Piloti: Jari-Matti Latvala, Juho Hänninen, Esapekka Lappi
Auto: Toyota Yaris WRC
Il ritorno in WRC del marchio giapponese per la prima volta dal 1999 - casualmente, lo stesso anno in cui il team manager Tommi Mäkinen vinse il suo utimo titolo mondiale - esalta i tifosi, anche se sembra difficile attendersi chissà che in questo primo anno. Ufficialmente, sarà una stagione di apprendistato, per costruire un progetto capace di puntare al titolo nel 2018. Ma con l’ingaggio dell’altro esule di Volkswagen Jari-Matti Latvala, il team ha trovato un pilota ben capace di vincere un rally. Al fianco di Latvala e dell’altro finlandese Juho Hänninen, campione IRC Challenge 2010, il rappresentante forse più inetressante della generazione giovane, l’estone Esapekka Lappi, campione 2016 in WRC2, a lui verrà affidata probabilmente una macchina a partire dal Portogallo.

Il calendario WRC 2017:

  • 20-22 gennaio: Rally Monte Carlo
  • 10-12 febbraio: Rally Svezia
  • 10-12 marzo: Rally Mexico
  • 7-9 aprile: Tour de Corse
  • 28-30 aprile: Rally Argentina
  • 19-21 maggio: Rally Portogallo
  • 9-11 giugno: Rally Italia
  • 30 giugno-2 luglio: Rally Polonia
  • 28-30 luglio: Rally Finlandia
  • 18-20 agosto: Rally Germania
  • 6-8 ottobre: Rally Spagna
  • 27-29 ottobre: Rally Gran Bretagna
  • 17-19 novembre: Rally Australia

GLI ALTRI, E GLI ITALIANI

Grande assente, nell'elenco di piloti della categoria principale, è Andreas Mikkelsen, cui non è bastata la grande stagione 2016, culminata nella vittoria nell'ultimo Rally in Australia, per assicurarsi un sedile. Il norvegese, che in verità negli ultimi anni è parso spesso più in palla e costante di Latvala, ed era considerato da molti il vero rivale di Ogier in ottica 2017 - se Volkswagen avesse portato avanti il suo programma ufficiale - dovrà "accontentarsi" di correre a Monte Carlo in WRC 2, con una Skoda Fabia R5. Il tutto in attesa di verificare le voci di un possiible ritorno delle Polo R WRC, che potrebbero essere affidate a un team privato già dalla Svezia. E in quel caso, difficile pensare che una non verrebbe affidata a Mikkelsen.

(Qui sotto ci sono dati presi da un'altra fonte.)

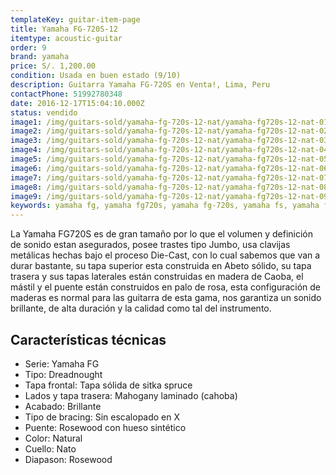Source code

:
 ```yaml
---
templateKey: guitar-item-page
title: Yamaha FG-720S-12
itemtype: acoustic-guitar
order: 9
brand: yamaha
price: S/. 1,200.00
condition: Usada en buen estado (9/10)
description: Guitarra Yamaha FG-720S en Venta!, Lima, Peru
contactPhone: 51992780348
date: 2016-12-17T15:04:10.000Z
status: vendido
image1: /img/guitars-sold/yamaha-fg-720s-12-nat/yamaha-fg720s-12-nat-01-sold.jpg
image2: /img/guitars-sold/yamaha-fg-720s-12-nat/yamaha-fg720s-12-nat-02-sold.jpg
image3: /img/guitars-sold/yamaha-fg-720s-12-nat/yamaha-fg720s-12-nat-03-sold.jpg
image4: /img/guitars-sold/yamaha-fg-720s-12-nat/yamaha-fg720s-12-nat-04-sold.jpg
image5: /img/guitars-sold/yamaha-fg-720s-12-nat/yamaha-fg720s-12-nat-05-sold.jpg
image6: /img/guitars-sold/yamaha-fg-720s-12-nat/yamaha-fg720s-12-nat-06-sold.jpg
image7: /img/guitars-sold/yamaha-fg-720s-12-nat/yamaha-fg720s-12-nat-07-sold.jpg
image8: /img/guitars-sold/yamaha-fg-720s-12-nat/yamaha-fg720s-12-nat-08-sold.jpg
image9: /img/guitars-sold/yamaha-fg-720s-12-nat/yamaha-fg720s-12-nat-09-sold.jpg
keywords: yamaha fg, yamaha fg720s, yamaha fg-720s, yamaha fs, yamaha fs720s, yamaha fs-720s
---
```


La Yamaha FG720S es de gran tamaño por lo que el volumen y definición de sonido estan asegurados, posee trastes tipo Jumbo, usa clavijas metálicas hechas bajo el proceso Die-Cast, con lo cual sabemos que van a durar bastante, su tapa superior esta construida en Abeto sólido, su tapa trasera y sus tapas laterales están construidas en madera de Caoba, el mástil y el puente están construidos en palo de rosa, esta configuración de maderas es normal para las guitarra de esta gama, nos garantiza un sonido brillante,  de alta duración y la calidad como tal del instrumento.

## Características técnicas

* Serie: Yamaha FG
* Tipo: Dreadnought
* Tapa frontal: Tapa sólida de sitka spruce
* Lados y tapa trasera: Mahogany laminado (cahoba)
* Acabado: Brillante
* Tipo de bracing: Sin escalopado en X
* Puente: Rosewood con hueso sintético
* Color: Natural
* Cuello: Nato
* Diapason: Rosewood
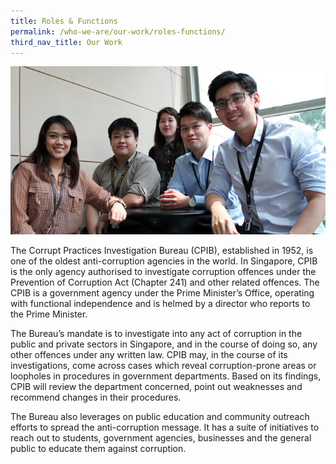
 ```yaml
---
title: Roles & Functions
permalink: /who-we-are/our-work/roles-functions/
third_nav_title: Our Work
---
```


<img src="/images/who-we-are_roles-functions.jpg" alt="roles and functions">

The Corrupt Practices Investigation Bureau (CPIB), established in 1952, is one of the oldest anti-corruption agencies in the world. In Singapore, CPIB is the only agency authorised to investigate corruption offences under the Prevention of Corruption Act (Chapter 241) and other related offences. The CPIB is a government agency under the Prime Minister’s Office, operating with functional independence and is helmed by a director who reports to the Prime Minister.

The Bureau’s mandate is to investigate into any act of corruption in the public and private sectors in Singapore, and in the course of doing so, any other offences under any written law. CPIB may, in the course of its investigations, come across cases which reveal corruption-prone areas or loopholes in procedures in government departments. Based on its findings, CPIB will review the department concerned, point out weaknesses and recommend changes in their procedures. 

The Bureau also leverages on public education and community outreach efforts to spread the anti-corruption message. It has a suite of initiatives to reach out to students, government agencies, businesses and the general public to educate them against corruption.
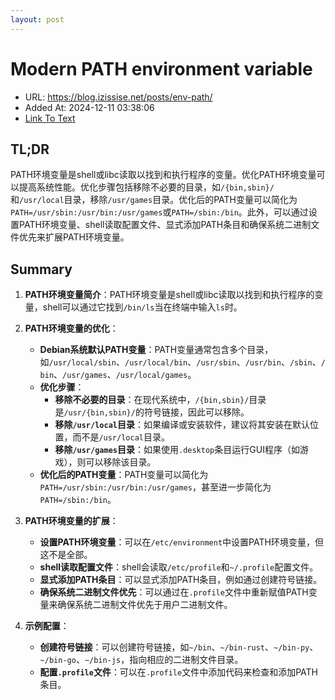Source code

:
 ```yaml
---
layout: post
---
```

# Modern PATH environment variable
- URL: https://blog.izissise.net/posts/env-path/
- Added At: 2024-12-11 03:38:06
- [Link To Text](2024-12-11-modern-path-environment-variable_raw.md)

## TL;DR
PATH环境变量是shell或libc读取以找到和执行程序的变量。优化PATH环境变量可以提高系统性能。优化步骤包括移除不必要的目录，如`/{bin,sbin}/`和`/usr/local`目录，移除`/usr/games`目录。优化后的PATH变量可以简化为`PATH=/usr/sbin:/usr/bin:/usr/games`或`PATH=/sbin:/bin`。此外，可以通过设置PATH环境变量、shell读取配置文件、显式添加PATH条目和确保系统二进制文件优先来扩展PATH环境变量。

## Summary
1. **PATH环境变量简介**：PATH环境变量是shell或libc读取以找到和执行程序的变量，shell可以通过它找到`/bin/ls`当在终端中输入`ls`时。

2. **PATH环境变量的优化**：
   - **Debian系统默认PATH变量**：PATH变量通常包含多个目录，如`/usr/local/sbin`、`/usr/local/bin`、`/usr/sbin`、`/usr/bin`、`/sbin`、`/bin`、`/usr/games`、`/usr/local/games`。
   - **优化步骤**：
     - **移除不必要的目录**：在现代系统中，`/{bin,sbin}/`目录是`/usr/{bin,sbin}/`的符号链接，因此可以移除。
     - **移除`/usr/local`目录**：如果编译或安装软件，建议将其安装在默认位置，而不是`/usr/local`目录。
     - **移除`/usr/games`目录**：如果使用`.desktop`条目运行GUI程序（如游戏），则可以移除该目录。
   - **优化后的PATH变量**：PATH变量可以简化为`PATH=/usr/sbin:/usr/bin:/usr/games`，甚至进一步简化为`PATH=/sbin:/bin`。

3. **PATH环境变量的扩展**：
   - **设置PATH环境变量**：可以在`/etc/environment`中设置PATH环境变量，但这不是全部。
   - **shell读取配置文件**：shell会读取`/etc/profile`和`~/.profile`配置文件。
   - **显式添加PATH条目**：可以显式添加PATH条目，例如通过创建符号链接。
   - **确保系统二进制文件优先**：可以通过在`.profile`文件中重新赋值PATH变量来确保系统二进制文件优先于用户二进制文件。

4. **示例配置**：
   - **创建符号链接**：可以创建符号链接，如`~/bin`、`~/bin-rust`、`~/bin-py`、`~/bin-go`、`~/bin-js`，指向相应的二进制文件目录。
   - **配置`.profile`文件**：可以在`.profile`文件中添加代码来检查和添加PATH条目。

Tra gli altri volti noti della storia recente del WRC, è confermata la presenza a partire dalla Svezia di Mads Ostberg, al volante di una Ford Fiesta WRC Plus iscritta ancora da M-Sport, ma gestita dal team privato Adapta. Ancora non definito nei dettagli il programma annuale, ma il norvegese dovrebbe partecipare a buona parte dei 13 eventi in calendario. Con una vettura gemella a quella di Ostberg vedremo in azione anche Martin Prokop, ma bisognerà aspettare qualche gara, visto anche che il ceco al momento è alla Dakar.

Relegato in WRC2 anche un altro protagonista del Mondiale 2016, Eric Camilli, che oltre che con Mikkelsen dovrà vedersela con Jan Kopecky (Skoda Fabia R5) e col vincitore di Montecarlo 2011 Bryan Bouffier (Ford Fiesta R5).

E gli italiani? Poca roba, e saltuaria. Si parte forte, con una pattuglia agguerrita a Montecarlo, guidata dal campione italiano Giandomenico Basso (Ford Fiesta R5 del BRC Team) e composta da Andre Crugnola, Max Rendina e dal campione 2016 WRC junior Simone Tempestini.
In compenso, il nostro paese perde anche l'ultimo pilota impegnato in un programma annuale: Lorenzo Bertelli non ha trovato i fondi per un'annata completa e punta a fare solo qualche apparizione, la prima probabilmente già in Svezia, anche lui con una Ford Fiesta RS WRC Plus iscritta da M-Sport.